◆ WHAT IS NEEDED: At the line containing "### Features", begin retyping, and continue word for word until the records below run out.
-=-=-=-=-
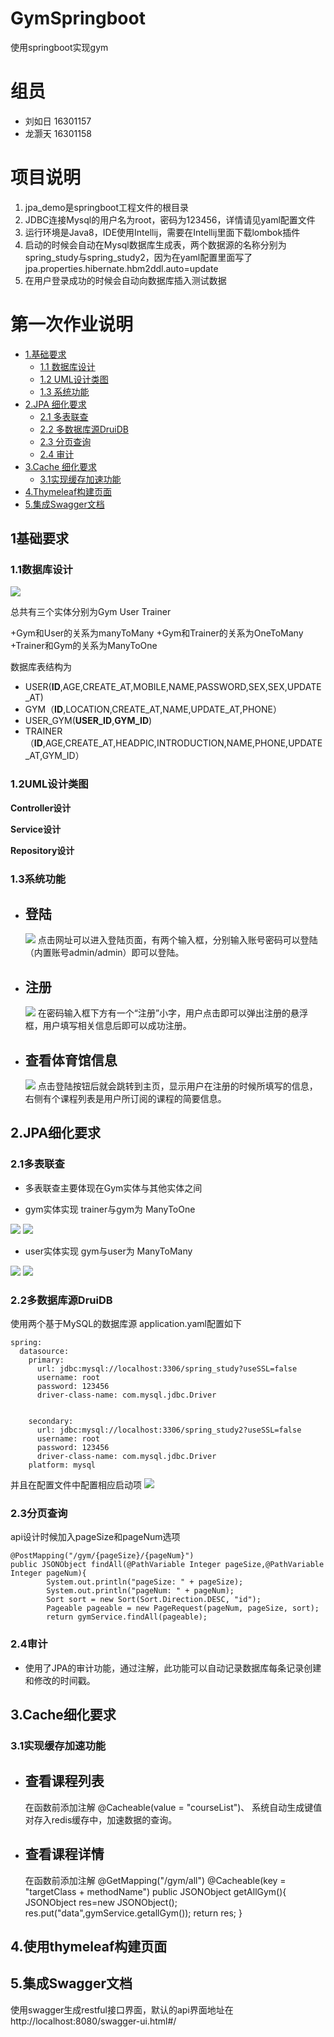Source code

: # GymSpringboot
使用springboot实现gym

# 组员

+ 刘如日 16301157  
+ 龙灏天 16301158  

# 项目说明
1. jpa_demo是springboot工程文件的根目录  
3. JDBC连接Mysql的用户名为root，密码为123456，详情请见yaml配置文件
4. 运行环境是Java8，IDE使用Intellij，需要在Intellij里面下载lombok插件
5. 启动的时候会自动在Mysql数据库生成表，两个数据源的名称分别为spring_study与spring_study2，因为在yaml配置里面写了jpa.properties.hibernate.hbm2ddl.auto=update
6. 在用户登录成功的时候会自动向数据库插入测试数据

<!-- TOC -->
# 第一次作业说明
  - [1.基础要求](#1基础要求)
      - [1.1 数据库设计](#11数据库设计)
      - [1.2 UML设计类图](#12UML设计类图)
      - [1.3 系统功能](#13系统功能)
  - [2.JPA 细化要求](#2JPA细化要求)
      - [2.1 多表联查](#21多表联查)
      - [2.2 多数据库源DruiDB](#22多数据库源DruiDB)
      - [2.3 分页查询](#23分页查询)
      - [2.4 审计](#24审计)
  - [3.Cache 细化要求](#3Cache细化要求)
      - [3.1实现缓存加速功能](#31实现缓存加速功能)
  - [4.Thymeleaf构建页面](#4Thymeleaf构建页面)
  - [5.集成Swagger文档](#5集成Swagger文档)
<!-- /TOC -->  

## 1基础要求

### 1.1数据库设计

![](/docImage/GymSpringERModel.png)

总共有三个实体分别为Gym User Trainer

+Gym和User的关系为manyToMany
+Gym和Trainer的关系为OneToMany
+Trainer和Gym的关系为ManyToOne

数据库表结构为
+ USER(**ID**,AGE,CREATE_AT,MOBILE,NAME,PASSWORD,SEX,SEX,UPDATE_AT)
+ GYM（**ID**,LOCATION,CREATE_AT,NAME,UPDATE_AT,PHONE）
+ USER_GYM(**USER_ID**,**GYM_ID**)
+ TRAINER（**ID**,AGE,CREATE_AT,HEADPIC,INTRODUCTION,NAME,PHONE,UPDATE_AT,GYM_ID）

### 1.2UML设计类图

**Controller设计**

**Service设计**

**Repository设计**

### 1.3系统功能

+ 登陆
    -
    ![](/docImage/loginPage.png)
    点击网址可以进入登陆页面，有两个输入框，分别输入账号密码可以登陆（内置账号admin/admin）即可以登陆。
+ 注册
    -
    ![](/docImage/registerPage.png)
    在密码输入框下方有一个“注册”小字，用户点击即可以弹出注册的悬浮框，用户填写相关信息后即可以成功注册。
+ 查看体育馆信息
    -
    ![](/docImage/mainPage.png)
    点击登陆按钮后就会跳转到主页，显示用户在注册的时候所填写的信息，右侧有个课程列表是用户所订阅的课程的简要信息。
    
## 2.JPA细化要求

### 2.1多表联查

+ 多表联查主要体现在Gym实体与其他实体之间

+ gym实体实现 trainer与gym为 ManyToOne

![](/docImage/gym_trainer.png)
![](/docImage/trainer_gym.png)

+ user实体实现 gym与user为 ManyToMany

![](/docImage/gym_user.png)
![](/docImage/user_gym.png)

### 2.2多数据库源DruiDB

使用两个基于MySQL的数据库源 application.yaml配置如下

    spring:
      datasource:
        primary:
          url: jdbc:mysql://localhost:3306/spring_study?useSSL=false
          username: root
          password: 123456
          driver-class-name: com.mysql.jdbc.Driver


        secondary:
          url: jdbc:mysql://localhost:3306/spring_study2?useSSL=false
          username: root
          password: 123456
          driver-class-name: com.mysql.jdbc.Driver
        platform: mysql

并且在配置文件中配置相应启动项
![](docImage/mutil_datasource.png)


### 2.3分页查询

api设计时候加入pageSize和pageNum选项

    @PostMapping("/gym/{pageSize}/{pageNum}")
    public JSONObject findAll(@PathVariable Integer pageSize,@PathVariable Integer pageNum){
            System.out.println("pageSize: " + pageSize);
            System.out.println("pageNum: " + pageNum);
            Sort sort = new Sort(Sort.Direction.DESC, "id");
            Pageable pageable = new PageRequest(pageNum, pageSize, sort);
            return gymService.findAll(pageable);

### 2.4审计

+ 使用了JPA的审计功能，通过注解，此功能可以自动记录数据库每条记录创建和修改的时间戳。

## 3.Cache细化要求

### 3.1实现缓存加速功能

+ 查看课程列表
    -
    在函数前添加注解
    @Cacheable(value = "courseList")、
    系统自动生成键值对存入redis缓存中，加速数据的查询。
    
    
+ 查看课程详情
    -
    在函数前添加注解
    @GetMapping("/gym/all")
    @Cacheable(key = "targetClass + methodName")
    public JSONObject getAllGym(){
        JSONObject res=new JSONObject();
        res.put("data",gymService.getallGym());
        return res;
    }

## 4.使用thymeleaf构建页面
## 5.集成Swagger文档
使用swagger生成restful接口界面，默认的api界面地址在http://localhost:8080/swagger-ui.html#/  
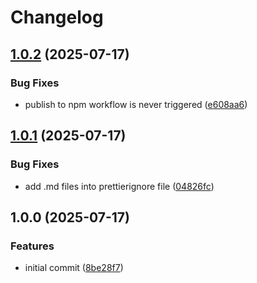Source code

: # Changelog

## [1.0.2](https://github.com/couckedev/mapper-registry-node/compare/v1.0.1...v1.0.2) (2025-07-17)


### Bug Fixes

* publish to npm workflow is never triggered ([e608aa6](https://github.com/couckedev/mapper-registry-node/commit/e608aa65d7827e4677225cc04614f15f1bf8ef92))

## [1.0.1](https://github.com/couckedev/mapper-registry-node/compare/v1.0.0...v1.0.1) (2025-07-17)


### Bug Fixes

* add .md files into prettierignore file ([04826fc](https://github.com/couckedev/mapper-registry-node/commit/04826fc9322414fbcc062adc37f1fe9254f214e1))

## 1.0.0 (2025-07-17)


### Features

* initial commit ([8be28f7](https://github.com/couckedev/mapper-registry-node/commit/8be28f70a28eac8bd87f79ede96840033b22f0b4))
-=-=-=-=-
◆ SOLVED PROBLEM:
### Features

* initial commit ([8be28f7](https://github.com/couckedev/mapper-registry-node/commit/8be28f70a28eac8bd87f79ede96840033b22f0b4))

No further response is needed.